_Task details_
Reproduce the data exactly.

_Source records_
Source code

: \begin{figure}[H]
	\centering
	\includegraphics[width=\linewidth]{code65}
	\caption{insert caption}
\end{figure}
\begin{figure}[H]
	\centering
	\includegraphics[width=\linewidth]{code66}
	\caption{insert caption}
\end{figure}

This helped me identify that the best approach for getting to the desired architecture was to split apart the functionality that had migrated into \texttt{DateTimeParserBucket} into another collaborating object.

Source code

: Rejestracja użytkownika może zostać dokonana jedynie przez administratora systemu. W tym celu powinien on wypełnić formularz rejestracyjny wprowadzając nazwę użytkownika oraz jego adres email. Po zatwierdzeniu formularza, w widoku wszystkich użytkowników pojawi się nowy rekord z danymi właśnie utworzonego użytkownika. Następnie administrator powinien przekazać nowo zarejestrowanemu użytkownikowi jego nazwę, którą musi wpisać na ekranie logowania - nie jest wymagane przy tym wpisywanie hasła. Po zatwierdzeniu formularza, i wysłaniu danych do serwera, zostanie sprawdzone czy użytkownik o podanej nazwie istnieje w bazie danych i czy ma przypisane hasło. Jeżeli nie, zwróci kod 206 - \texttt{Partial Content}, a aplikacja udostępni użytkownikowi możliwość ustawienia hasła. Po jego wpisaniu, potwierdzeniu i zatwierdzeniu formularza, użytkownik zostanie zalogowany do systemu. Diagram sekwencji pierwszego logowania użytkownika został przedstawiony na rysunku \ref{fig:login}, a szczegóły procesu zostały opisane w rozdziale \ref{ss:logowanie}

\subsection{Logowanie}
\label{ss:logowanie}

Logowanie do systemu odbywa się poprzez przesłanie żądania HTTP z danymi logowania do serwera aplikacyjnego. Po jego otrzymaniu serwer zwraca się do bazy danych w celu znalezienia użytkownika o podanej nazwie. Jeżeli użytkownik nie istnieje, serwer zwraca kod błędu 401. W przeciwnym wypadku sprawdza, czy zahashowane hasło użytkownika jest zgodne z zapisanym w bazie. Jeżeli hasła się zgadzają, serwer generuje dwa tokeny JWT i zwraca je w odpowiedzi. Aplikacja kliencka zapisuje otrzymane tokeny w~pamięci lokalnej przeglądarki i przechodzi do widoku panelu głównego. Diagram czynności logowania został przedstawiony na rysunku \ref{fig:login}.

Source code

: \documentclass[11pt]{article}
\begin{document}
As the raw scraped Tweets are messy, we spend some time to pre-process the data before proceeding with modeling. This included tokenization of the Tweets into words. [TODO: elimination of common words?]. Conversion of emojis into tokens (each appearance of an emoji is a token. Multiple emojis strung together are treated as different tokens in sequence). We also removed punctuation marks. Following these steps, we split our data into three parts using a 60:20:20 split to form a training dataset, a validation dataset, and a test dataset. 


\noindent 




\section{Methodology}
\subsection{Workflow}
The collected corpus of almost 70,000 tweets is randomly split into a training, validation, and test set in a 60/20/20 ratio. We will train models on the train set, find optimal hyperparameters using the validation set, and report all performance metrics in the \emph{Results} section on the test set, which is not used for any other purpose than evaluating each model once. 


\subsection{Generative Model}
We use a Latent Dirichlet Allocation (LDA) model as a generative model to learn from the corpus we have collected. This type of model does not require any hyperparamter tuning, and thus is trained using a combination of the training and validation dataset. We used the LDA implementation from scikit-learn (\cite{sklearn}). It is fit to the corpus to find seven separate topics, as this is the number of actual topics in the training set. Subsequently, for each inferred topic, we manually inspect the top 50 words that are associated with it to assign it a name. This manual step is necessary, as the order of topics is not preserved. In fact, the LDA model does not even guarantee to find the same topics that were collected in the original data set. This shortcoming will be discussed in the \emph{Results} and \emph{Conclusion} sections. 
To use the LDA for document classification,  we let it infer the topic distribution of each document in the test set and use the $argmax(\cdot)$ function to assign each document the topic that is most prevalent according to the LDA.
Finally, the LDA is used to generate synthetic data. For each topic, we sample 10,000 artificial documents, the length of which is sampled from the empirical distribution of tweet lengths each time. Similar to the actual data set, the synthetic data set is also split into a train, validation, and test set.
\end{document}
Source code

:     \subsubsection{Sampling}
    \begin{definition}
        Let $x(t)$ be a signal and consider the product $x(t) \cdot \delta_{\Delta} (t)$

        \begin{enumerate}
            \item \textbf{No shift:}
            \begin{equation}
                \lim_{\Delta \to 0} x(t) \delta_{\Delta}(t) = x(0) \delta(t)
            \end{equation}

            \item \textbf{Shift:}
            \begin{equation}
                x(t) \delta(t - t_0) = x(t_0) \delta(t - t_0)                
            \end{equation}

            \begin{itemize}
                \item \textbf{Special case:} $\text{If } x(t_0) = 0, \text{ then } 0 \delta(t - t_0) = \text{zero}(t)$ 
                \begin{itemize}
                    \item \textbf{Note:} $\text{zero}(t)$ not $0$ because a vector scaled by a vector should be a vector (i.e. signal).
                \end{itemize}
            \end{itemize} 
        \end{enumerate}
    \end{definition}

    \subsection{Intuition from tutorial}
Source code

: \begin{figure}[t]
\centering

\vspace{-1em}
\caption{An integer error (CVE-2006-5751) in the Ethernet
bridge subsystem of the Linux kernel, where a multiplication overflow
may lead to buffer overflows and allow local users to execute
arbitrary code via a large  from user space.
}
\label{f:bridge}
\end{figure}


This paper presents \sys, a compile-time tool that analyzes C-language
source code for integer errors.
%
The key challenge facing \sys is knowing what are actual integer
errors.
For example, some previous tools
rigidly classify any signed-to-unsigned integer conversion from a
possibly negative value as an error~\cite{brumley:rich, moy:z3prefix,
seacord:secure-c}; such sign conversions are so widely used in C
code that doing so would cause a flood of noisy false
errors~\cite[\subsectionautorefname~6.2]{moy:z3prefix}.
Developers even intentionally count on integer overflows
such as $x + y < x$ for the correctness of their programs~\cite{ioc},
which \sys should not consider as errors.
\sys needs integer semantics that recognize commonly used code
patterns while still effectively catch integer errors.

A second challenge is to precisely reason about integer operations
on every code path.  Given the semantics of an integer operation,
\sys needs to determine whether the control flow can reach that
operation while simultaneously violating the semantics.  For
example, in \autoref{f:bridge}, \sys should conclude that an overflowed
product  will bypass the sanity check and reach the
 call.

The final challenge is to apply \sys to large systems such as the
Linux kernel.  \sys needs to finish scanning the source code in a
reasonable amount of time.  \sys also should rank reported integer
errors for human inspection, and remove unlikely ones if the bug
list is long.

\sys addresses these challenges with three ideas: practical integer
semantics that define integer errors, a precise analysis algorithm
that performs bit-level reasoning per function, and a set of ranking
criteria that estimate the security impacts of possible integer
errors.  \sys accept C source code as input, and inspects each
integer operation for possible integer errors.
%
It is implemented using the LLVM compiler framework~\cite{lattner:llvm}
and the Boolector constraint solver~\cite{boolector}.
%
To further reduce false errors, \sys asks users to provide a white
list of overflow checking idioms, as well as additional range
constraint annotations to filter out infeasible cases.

_Response area_
Source code

: \begin{figure}[H]
	\centering
	\includegraphics[width=\linewidth]{code65}
	\caption{insert caption}
\end{figure}
\begin{figure}[H]
	\centering
	\includegraphics[width=\linewidth]{code66}
	\caption{insert caption}
\end{figure}

This helped me identify that the best approach for getting to the desired architecture was to split apart the functionality that had migrated into \texttt{DateTimeParserBucket} into another collaborating object.

Source code

: Rejestracja użytkownika może zostać dokonana jedynie przez administratora systemu. W tym celu powinien on wypełnić formularz rejestracyjny wprowadzając nazwę użytkownika oraz jego adres email. Po zatwierdzeniu formularza, w widoku wszystkich użytkowników pojawi się nowy rekord z danymi właśnie utworzonego użytkownika. Następnie administrator powinien przekazać nowo zarejestrowanemu użytkownikowi jego nazwę, którą musi wpisać na ekranie logowania - nie jest wymagane przy tym wpisywanie hasła. Po zatwierdzeniu formularza, i wysłaniu danych do serwera, zostanie sprawdzone czy użytkownik o podanej nazwie istnieje w bazie danych i czy ma przypisane hasło. Jeżeli nie, zwróci kod 206 - \texttt{Partial Content}, a aplikacja udostępni użytkownikowi możliwość ustawienia hasła. Po jego wpisaniu, potwierdzeniu i zatwierdzeniu formularza, użytkownik zostanie zalogowany do systemu. Diagram sekwencji pierwszego logowania użytkownika został przedstawiony na rysunku \ref{fig:login}, a szczegóły procesu zostały opisane w rozdziale \ref{ss:logowanie}

\subsection{Logowanie}
\label{ss:logowanie}

Logowanie do systemu odbywa się poprzez przesłanie żądania HTTP z danymi logowania do serwera aplikacyjnego. Po jego otrzymaniu serwer zwraca się do bazy danych w celu znalezienia użytkownika o podanej nazwie. Jeżeli użytkownik nie istnieje, serwer zwraca kod błędu 401. W przeciwnym wypadku sprawdza, czy zahashowane hasło użytkownika jest zgodne z zapisanym w bazie. Jeżeli hasła się zgadzają, serwer generuje dwa tokeny JWT i zwraca je w odpowiedzi. Aplikacja kliencka zapisuje otrzymane tokeny w~pamięci lokalnej przeglądarki i przechodzi do widoku panelu głównego. Diagram czynności logowania został przedstawiony na rysunku \ref{fig:login}.

Source code

: \documentclass[11pt]{article}
\begin{document}
As the raw scraped Tweets are messy, we spend some time to pre-process the data before proceeding with modeling. This included tokenization of the Tweets into words. [TODO: elimination of common words?]. Conversion of emojis into tokens (each appearance of an emoji is a token. Multiple emojis strung together are treated as different tokens in sequence). We also removed punctuation marks. Following these steps, we split our data into three parts using a 60:20:20 split to form a training dataset, a validation dataset, and a test dataset. 


\noindent 




\section{Methodology}
\subsection{Workflow}
The collected corpus of almost 70,000 tweets is randomly split into a training, validation, and test set in a 60/20/20 ratio. We will train models on the train set, find optimal hyperparameters using the validation set, and report all performance metrics in the \emph{Results} section on the test set, which is not used for any other purpose than evaluating each model once. 


\subsection{Generative Model}
We use a Latent Dirichlet Allocation (LDA) model as a generative model to learn from the corpus we have collected. This type of model does not require any hyperparamter tuning, and thus is trained using a combination of the training and validation dataset. We used the LDA implementation from scikit-learn (\cite{sklearn}). It is fit to the corpus to find seven separate topics, as this is the number of actual topics in the training set. Subsequently, for each inferred topic, we manually inspect the top 50 words that are associated with it to assign it a name. This manual step is necessary, as the order of topics is not preserved. In fact, the LDA model does not even guarantee to find the same topics that were collected in the original data set. This shortcoming will be discussed in the \emph{Results} and \emph{Conclusion} sections. 
To use the LDA for document classification,  we let it infer the topic distribution of each document in the test set and use the $argmax(\cdot)$ function to assign each document the topic that is most prevalent according to the LDA.
Finally, the LDA is used to generate synthetic data. For each topic, we sample 10,000 artificial documents, the length of which is sampled from the empirical distribution of tweet lengths each time. Similar to the actual data set, the synthetic data set is also split into a train, validation, and test set.
\end{document}
Source code

:     \subsubsection{Sampling}
    \begin{definition}
        Let $x(t)$ be a signal and consider the product $x(t) \cdot \delta_{\Delta} (t)$

        \begin{enumerate}
            \item \textbf{No shift:}
            \begin{equation}
                \lim_{\Delta \to 0} x(t) \delta_{\Delta}(t) = x(0) \delta(t)
            \end{equation}

            \item \textbf{Shift:}
            \begin{equation}
                x(t) \delta(t - t_0) = x(t_0) \delta(t - t_0)                
            \end{equation}

            \begin{itemize}
                \item \textbf{Special case:} $\text{If } x(t_0) = 0, \text{ then } 0 \delta(t - t_0) = \text{zero}(t)$ 
                \begin{itemize}
                    \item \textbf{Note:} $\text{zero}(t)$ not $0$ because a vector scaled by a vector should be a vector (i.e. signal).
                \end{itemize}
            \end{itemize} 
        \end{enumerate}
    \end{definition}

    \subsection{Intuition from tutorial}
Source code

: \begin{figure}[t]
\centering

\vspace{-1em}
\caption{An integer error (CVE-2006-5751) in the Ethernet
bridge subsystem of the Linux kernel, where a multiplication overflow
may lead to buffer overflows and allow local users to execute
arbitrary code via a large  from user space.
}
\label{f:bridge}
\end{figure}


This paper presents \sys, a compile-time tool that analyzes C-language
source code for integer errors.
%
The key challenge facing \sys is knowing what are actual integer
errors.
For example, some previous tools
rigidly classify any signed-to-unsigned integer conversion from a
possibly negative value as an error~\cite{brumley:rich, moy:z3prefix,
seacord:secure-c}; such sign conversions are so widely used in C
code that doing so would cause a flood of noisy false
errors~\cite[\subsectionautorefname~6.2]{moy:z3prefix}.
Developers even intentionally count on integer overflows
such as $x + y < x$ for the correctness of their programs~\cite{ioc},
which \sys should not consider as errors.
\sys needs integer semantics that recognize commonly used code
patterns while still effectively catch integer errors.

A second challenge is to precisely reason about integer operations
on every code path.  Given the semantics of an integer operation,
\sys needs to determine whether the control flow can reach that
operation while simultaneously violating the semantics.  For
example, in \autoref{f:bridge}, \sys should conclude that an overflowed
product  will bypass the sanity check and reach the
 call.

The final challenge is to apply \sys to large systems such as the
Linux kernel.  \sys needs to finish scanning the source code in a
reasonable amount of time.  \sys also should rank reported integer
errors for human inspection, and remove unlikely ones if the bug
list is long.

\sys addresses these challenges with three ideas: practical integer
semantics that define integer errors, a precise analysis algorithm
that performs bit-level reasoning per function, and a set of ranking
criteria that estimate the security impacts of possible integer
errors.  \sys accept C source code as input, and inspects each
integer operation for possible integer errors.
%
It is implemented using the LLVM compiler framework~\cite{lattner:llvm}
and the Boolector constraint solver~\cite{boolector}.
%
To further reduce false errors, \sys asks users to provide a white
list of overflow checking idioms, as well as additional range
constraint annotations to filter out infeasible cases.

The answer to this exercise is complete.